Juíza condena ex-ministra por criticar apologia de Frota ao estupro

A ex-ministra da Secretaria de Políticas para as Mulheres Eleonora Menicucci recebeu uma sentença proferida no dia 19 de abril pela Juíza Juliana Nobre Correia, da 2º Vara do Juizado Especial Cível, em São Paulo, condenando-a a pagar o valor de R$ 10 mil reais em indenização por danos morais ao ex-ator pornô Alexandre Frota, que atualmente exerce sua militância em grupos de extrema direita.

Por Laís Gouveia

Mulheres repudiam Alexandre Frota em apoio a Eleonora Menicucci - RBA

Alexandre Frota processou Eleonora Menicucci por uma entrevista concedida pela ex-ministra à jornalista Mônica Bergamo, na qual ela condenou a postura do ministro da Educação, Mendonça Filho (DEM-PE), em receber o ex-ator pornô em seu gabinete para debater sobre políticas educacionais, em 2016.

A crítica de Eleonora ao encontro baseia-se no fato de Alexandre Frota ter relatado num programa de TV, em 2014, que fez sexo com uma mãe de santo à base da força, caracterizando, segundo ela, apologia ao estupro, justificando ainda que, como ex-ministra da Secretaria de Políticas para as Mulheres, teria embasamento para falar sobre o tema.

Veja abaixo o vídeo com o relato de Alexandre Frota sobre a relação sexual com a mãe de santo:

A juíza Juliana Correia baseou sua sentença final declarando que o ministro Mendonça Filho agiu de forma coerente, atendendo em seu gabinete um representante do povo e, no momento que Eleonora o critica por apologia ao estupro, ela ultrapassa o direito à liberdade de expressão e acaba desqualificando a imagem de Alexandre Frota, prejudicando-o.

Juliana argumenta ainda em seu parecer que a resposta da ex-ministra deveria ser restrita apenas ao debate educacional, não ultrapassando questões de ordem pessoal de Frota.

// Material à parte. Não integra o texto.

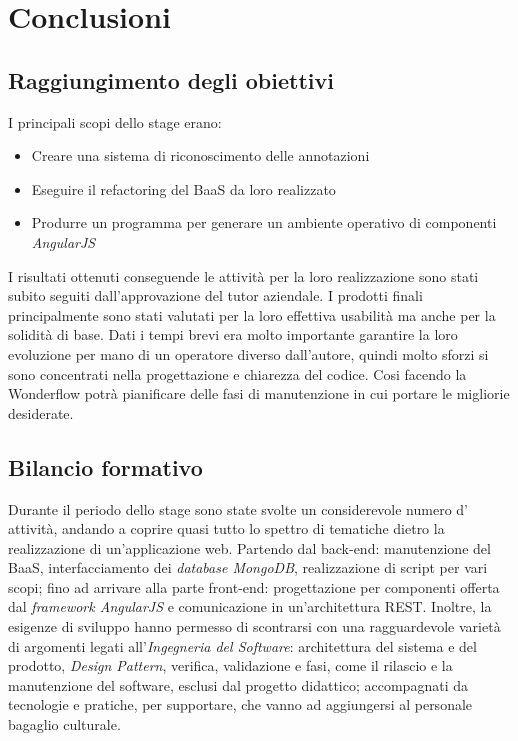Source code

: \chapter{Conclusioni}
\label{cap:conclusioni}
\section{Raggiungimento degli obiettivi}
I principali scopi dello stage erano:
\begin{itemize}
\item Creare una sistema di riconoscimento delle annotazioni
\item Eseguire il \gls{refactoring} del \gls{BaaS} da loro realizzato
\item Produrre un programma per generare un ambiente operativo di componenti
 \textit{AngularJS}
\end{itemize}

I risultati ottenuti conseguende le attività per la loro realizzazione sono 
stati subito seguiti dall'approvazione del tutor aziendale. I prodotti finali
principalmente sono stati valutati per la loro effettiva usabilità ma anche
per la solidità di base. Dati i tempi brevi era molto importante garantire
la loro evoluzione per mano di un operatore diverso dall'autore, quindi molto
sforzi si sono concentrati nella progettazione e chiarezza del codice. Cosi 
facendo la Wonderflow potrà pianificare delle fasi di manutenzione in cui 
portare le migliorie desiderate.

\section{Bilancio formativo}
Durante il periodo dello stage sono state svolte un considerevole numero d'
attività, andando a coprire quasi tutto lo spettro di tematiche dietro la
realizzazione di un'applicazione web. Partendo dal \gls{back-end}: manutenzione
del \gls{BaaS}, interfacciamento dei \textit{database MongoDB}, realizzazione di
script per vari scopi; fino ad arrivare alla parte \gls{front-end}: 
progettazione per componenti offerta dal \textit{framework AngularJS} e
comunicazione in un'architettura \gls{REST}. Inoltre, la esigenze di sviluppo
hanno permesso di scontrarsi con una ragguardevole varietà di argomenti legati
all'\textit{Ingegneria del Software}: architettura del sistema e del prodotto, 
\textit{Design Pattern}, verifica, validazione e fasi, come il rilascio
e la manutenzione del software, esclusi dal progetto didattico; accompagnati
da tecnologie e pratiche, per supportare, che vanno ad aggiungersi al personale
bagaglio culturale.

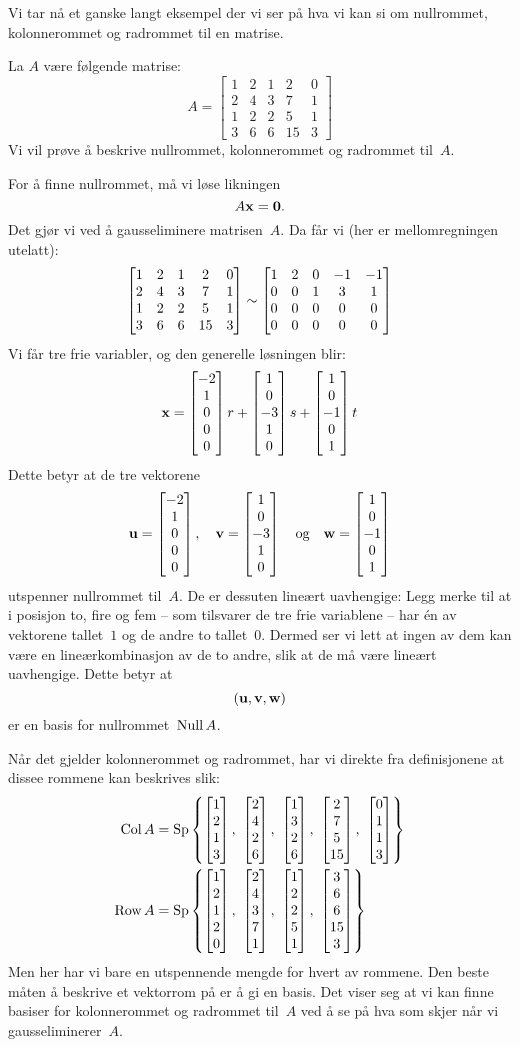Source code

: Vi tar nå et ganske langt eksempel der vi ser på hva vi kan si om
nullrommet, kolonnerommet og rad\-rommet til en matrise.

\begin{ex}
La $A$ være følgende matrise:
\[
A =
\begin{bmatrix}
1 & 2 & 1 &  2 & 0 \\
2 & 4 & 3 &  7 & 1 \\
1 & 2 & 2 &  5 & 1 \\
3 & 6 & 6 & 15 & 3
\end{bmatrix}
\]
Vi vil prøve å beskrive nullrommet, kolonnerommet og radrommet
til~$A$.

For å finne nullrommet, må vi løse likningen
\[
A \mathbf{x} = \mathbf{0}.
\]
Det gjør vi ved å gausseliminere matrisen~$A$.  Da får vi (her er
mellomregningen utelatt):
\[
\begin{bmatrix}
1 & 2 & 1 &  2 & 0 \\
2 & 4 & 3 &  7 & 1 \\
1 & 2 & 2 &  5 & 1 \\
3 & 6 & 6 & 15 & 3
\end{bmatrix}
\sim
\begin{bmatrix}
1 & 2 & 0 & -1 & -1 \\
0 & 0 & 1 &  3 & 1 \\
0 & 0 & 0 &  0 & 0 \\
0 & 0 & 0 &  0 & 0
\end{bmatrix}
\]
Vi får tre frie variabler, og den generelle løsningen blir:
\[
\mathbf{x} = \begin{bmatrix} -2 \\ 1 \\ 0 \\ 0 \\ 0 \end{bmatrix} r +
     \begin{bmatrix} 1 \\ 0 \\ -3 \\ 1 \\ 0 \end{bmatrix} s +
     \begin{bmatrix} 1 \\ 0 \\ -1 \\ 0 \\ 1 \end{bmatrix} t
\]
Dette betyr at de tre vektorene
\[
\mathbf{u} = \begin{bmatrix} -2 \\ 1 \\ 0 \\ 0 \\ 0 \end{bmatrix},\quad
\mathbf{v} = \begin{bmatrix} 1 \\ 0 \\ -3 \\ 1 \\ 0 \end{bmatrix}\quad
\text{og}\quad
\mathbf{w} = \begin{bmatrix} 1 \\ 0 \\ -1 \\ 0 \\ 1 \end{bmatrix}
\]
utspenner nullrommet til~$A$.  De er dessuten lineært uavhengige: Legg
merke til at i posisjon to, fire og fem -- som tilsvarer de tre frie
variablene -- har én av vektorene tallet~$1$ og de andre to
tallet~$0$.  Dermed ser vi lett at ingen av dem kan være en
lineærkombinasjon av de to andre, slik at de må være lineært
uavhengige.  Dette betyr at
\[
(\mathbf{u}, \mathbf{v}, \mathbf{w})
\]
er en basis for nullrommet~$\operatorname{Null} A$.

Når det gjelder kolonnerommet og radrommet, har vi direkte fra
definisjonene at dissee rommene kan beskrives slik:
\begin{align*}
\Col A &=
\Sp \left\{
\vvvv{1}{2}{1}{3},\ %
\vvvv{2}{4}{2}{6},\ %
\vvvv{1}{3}{2}{6},\ %
\vvvv{2}{7}{5}{15},\ %
\vvvv{0}{1}{1}{3}
\right\}
\\
\Row A &=
\Sp \left\{
\vvvvv{1}{2}{1}{ 2}{0},\ %
\vvvvv{2}{4}{3}{ 7}{1},\ %
\vvvvv{1}{2}{2}{ 5}{1},\ %
\vvvvv{3}{6}{6}{15}{3}
\right\}
\end{align*}
Men her har vi bare en utspennende mengde for hvert av rommene.  Den
beste måten å beskrive et vektorrom på er å gi en basis.  Det viser
seg at vi kan finne basiser for kolonnerommet og radrommet til~$A$ ved
å se på hva som skjer når vi gausseliminerer~$A$.


\end{ex}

À decisão, na primeira instância, cabe recurso.

Eleonora: “condenação não atinge só a mim”

Em nota divulgada nesta quinta-feira (4), Eleonora Menicucci condenou a decisão da juíza. "Lamentavelmente a condenação não atinge só a mim, mas as mulheres que lutam há séculos contra o estupro, contra as violências de gênero e hoje em nosso pais contra as perdas de direitos que o governo golpista tem imposto, sobretudo a nós mulheres".

Flávia Biroli, vice-diretora do Instituto de Ciência Política da Universidade de Brasília (UNB) e autora de publicações sobre desigualdade de gênero, considera que a sentença da juíza reforça a cultura do estupro no país. "Estamos em um momento de disputa em relação aos acordos civilizatórios. A constituição de 1988 é um marco que estabelece patamares menos violentos, com mais garantias sociais, e parte desse pacto diz que violência contra mulher e estupro não valem. Quando uma juíza condena a ex-ministra por um comentário crítico sobre apologia ao estupro, feito por alguém que tem circulação na mídia, como o caso do Alexandre Frota, ela dá um recado para sociedade de que sim, podemos tolerar o estupro, isso é muito grave", ressalta.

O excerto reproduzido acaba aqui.